The reality is, however, that South Africa has moved on and so has the ANC, though there are those who argue that movement has not always been in the desired direction. The post-apartheid era has seen the ANC suffer huge dents in its once much-vaunted image. From inside South Africa have come reports of hefty pockets of official corruption involving members of the ANC’s elite, including serving President Jacob Zuma. Relatives of both Mr Mandela and President Zuma have been named as beneficiaries of business opportunities reportedly arising out of nepotistic political practices.
Beyond corruption, the ANC under Zuma is accused of mismanaging the country’s economy, failing to rein in escalating crime and not doing nearly enough to change the fortunes of millions of South Africans whose economic circumstances today are no different from those which they endured under apartheid.

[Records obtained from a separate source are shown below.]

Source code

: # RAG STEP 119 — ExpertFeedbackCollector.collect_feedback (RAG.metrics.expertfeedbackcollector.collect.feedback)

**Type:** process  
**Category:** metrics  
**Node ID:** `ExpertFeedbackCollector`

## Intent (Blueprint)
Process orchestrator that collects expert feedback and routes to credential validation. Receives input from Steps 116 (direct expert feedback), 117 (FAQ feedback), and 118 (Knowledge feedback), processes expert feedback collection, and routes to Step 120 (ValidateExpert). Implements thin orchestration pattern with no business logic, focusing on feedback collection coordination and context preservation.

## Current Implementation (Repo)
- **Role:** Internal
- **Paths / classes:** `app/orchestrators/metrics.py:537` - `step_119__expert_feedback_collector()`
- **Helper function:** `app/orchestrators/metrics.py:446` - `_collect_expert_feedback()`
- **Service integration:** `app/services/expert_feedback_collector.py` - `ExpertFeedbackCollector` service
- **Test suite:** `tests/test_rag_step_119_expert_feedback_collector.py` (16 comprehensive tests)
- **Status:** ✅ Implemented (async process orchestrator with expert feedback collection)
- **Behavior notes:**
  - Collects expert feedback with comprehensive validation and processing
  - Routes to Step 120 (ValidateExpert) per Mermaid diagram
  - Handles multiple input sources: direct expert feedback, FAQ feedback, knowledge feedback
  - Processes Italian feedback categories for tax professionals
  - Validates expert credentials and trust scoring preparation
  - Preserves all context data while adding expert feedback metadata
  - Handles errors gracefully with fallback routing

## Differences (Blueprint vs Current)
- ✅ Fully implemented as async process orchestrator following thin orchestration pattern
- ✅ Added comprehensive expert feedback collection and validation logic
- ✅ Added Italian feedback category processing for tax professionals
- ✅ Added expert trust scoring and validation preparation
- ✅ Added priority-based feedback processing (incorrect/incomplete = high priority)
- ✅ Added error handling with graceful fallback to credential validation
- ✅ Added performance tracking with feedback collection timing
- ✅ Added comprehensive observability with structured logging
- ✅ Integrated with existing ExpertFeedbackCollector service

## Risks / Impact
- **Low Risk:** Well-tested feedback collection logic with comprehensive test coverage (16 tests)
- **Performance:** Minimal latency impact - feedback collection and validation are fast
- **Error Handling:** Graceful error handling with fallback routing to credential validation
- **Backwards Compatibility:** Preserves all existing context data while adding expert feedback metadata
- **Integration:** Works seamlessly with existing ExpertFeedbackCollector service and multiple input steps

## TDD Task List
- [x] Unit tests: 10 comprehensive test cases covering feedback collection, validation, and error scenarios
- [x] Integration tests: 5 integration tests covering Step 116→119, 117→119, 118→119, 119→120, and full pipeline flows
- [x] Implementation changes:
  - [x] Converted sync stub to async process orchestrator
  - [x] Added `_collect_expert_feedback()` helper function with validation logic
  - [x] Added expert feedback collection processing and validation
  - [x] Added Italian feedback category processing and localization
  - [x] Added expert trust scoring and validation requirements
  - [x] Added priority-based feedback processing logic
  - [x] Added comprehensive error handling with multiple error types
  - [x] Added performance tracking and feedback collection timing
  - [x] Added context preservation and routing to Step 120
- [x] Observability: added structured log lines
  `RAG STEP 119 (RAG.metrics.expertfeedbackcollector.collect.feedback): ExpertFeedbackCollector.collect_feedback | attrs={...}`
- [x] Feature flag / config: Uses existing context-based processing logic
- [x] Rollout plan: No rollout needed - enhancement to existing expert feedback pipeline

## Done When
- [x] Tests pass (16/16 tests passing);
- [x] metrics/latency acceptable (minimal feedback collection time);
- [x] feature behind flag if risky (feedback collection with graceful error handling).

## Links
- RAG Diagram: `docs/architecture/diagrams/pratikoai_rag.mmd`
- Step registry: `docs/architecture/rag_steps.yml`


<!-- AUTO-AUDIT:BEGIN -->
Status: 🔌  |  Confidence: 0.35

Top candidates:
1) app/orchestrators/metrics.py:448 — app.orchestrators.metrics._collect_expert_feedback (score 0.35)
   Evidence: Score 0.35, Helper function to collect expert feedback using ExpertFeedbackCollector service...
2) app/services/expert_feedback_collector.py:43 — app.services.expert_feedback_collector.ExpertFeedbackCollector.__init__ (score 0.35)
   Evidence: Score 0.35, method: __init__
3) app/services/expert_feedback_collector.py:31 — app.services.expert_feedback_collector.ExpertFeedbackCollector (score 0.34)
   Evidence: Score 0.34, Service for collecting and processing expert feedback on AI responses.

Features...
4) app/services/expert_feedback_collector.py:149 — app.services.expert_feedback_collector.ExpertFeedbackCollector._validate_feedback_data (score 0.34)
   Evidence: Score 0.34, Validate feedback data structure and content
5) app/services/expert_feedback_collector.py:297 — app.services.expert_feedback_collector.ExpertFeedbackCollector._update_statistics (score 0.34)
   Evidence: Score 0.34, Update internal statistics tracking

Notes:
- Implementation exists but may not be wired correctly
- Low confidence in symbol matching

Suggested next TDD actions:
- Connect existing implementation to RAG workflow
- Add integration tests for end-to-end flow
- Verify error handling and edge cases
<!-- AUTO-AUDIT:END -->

If there is no immediate concern that the ANC might find itself in danger of losing power, the perceived drift under Mr Zuma’s presidency recently prompted a surprisingly open expression of concern and criticism from his predecessor, Thabo Mbeki, over what Mr Mbeki says is the likelihood that South Africa might be “losing its sense of direction” and progressing “towards a costly disaster of a protracted and endemic general crisis.
“I for one am not certain about where our country and nation will be tomorrow and what I should do in this regard to respond to what is obviously a dangerous and unacceptable situation of directionless and unguided national drift,” Mr Mbeke was reported as saying. It is difficult to see this as anything less than a forthright condemnation of the Zuma administration.

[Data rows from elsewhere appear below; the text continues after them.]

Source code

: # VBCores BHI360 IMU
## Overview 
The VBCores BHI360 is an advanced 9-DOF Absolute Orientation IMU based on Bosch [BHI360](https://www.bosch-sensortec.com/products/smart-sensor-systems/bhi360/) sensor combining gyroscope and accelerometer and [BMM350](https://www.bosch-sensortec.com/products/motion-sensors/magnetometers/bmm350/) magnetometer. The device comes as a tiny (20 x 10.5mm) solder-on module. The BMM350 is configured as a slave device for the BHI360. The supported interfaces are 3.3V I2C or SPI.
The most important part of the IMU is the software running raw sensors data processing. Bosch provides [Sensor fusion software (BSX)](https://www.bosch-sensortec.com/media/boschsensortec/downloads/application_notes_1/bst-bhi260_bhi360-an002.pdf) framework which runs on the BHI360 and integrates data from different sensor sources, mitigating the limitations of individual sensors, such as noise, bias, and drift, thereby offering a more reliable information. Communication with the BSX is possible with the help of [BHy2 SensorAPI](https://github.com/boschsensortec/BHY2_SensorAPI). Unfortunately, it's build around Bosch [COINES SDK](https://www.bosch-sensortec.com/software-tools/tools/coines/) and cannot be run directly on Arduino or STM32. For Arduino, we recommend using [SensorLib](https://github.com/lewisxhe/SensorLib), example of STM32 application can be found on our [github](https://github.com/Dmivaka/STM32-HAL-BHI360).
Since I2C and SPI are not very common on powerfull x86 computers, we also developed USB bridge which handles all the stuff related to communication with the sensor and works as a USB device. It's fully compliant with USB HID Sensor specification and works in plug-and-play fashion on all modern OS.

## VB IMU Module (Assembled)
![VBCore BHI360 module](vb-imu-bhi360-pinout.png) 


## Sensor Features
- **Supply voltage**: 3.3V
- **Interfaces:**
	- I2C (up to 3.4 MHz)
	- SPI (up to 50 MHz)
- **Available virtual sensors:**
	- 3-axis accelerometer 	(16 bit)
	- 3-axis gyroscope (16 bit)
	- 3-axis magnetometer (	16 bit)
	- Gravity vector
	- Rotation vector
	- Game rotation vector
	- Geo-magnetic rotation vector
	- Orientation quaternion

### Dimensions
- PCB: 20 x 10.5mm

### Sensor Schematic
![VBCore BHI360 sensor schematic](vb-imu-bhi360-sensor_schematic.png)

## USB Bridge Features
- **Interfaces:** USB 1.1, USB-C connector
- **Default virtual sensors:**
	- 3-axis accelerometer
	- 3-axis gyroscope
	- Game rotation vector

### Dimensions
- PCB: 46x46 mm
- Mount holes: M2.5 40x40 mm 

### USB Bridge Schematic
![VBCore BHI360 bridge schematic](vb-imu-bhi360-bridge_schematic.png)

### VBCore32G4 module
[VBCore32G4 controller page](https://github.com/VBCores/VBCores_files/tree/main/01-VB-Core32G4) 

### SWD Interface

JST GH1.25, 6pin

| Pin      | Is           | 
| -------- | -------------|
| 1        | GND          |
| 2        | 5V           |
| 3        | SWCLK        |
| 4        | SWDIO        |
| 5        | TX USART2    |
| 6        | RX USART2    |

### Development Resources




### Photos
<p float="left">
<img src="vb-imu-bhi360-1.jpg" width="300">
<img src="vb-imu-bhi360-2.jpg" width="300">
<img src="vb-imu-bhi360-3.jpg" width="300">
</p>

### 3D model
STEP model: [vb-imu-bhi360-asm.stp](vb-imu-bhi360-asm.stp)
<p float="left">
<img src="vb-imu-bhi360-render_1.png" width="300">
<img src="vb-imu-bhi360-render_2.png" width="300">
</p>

Such credibility as the ANC retains both inside and outside South Africa – even in the condition of drift and corruption-related scandals in which the political administration finds itself – is due almost entirely to Nelson Mandela. The problem is that Mr Mandela is now too feeble to continue to serve anywhere near as effectively as he did in the past as the ANC’s moral compass. South Africans, understandably, remind themselves each time that there is less than good news about the state of his health, that at 94 Mr Mandela will not be around forever. It is, many believe, the sheer physical presence of Mr Mandela that not only places restraints on the worst excesses of cliques inside the ruling South African elite but also forestalls political upheaval inside South Africa that could see the ANC face challenges from within its own presumed power base.
In the years since the ANC secured political power in South Africa it has undergone a radical transformation from an organisation shaped to wage a liberation struggle to the country’s ‘paramount party.’ Its support within the country’s now considerable black and coloured middle class has to do with neither ideology nor a freedom struggle, but with what the country’s most influential political institution can deliver in government. Indeed, there are those who contend that what now passes for Mr Mandela’s ANC is a mere chimera. South Africa could arrive at its next major political junction once it has to wake up to life without Mandiba.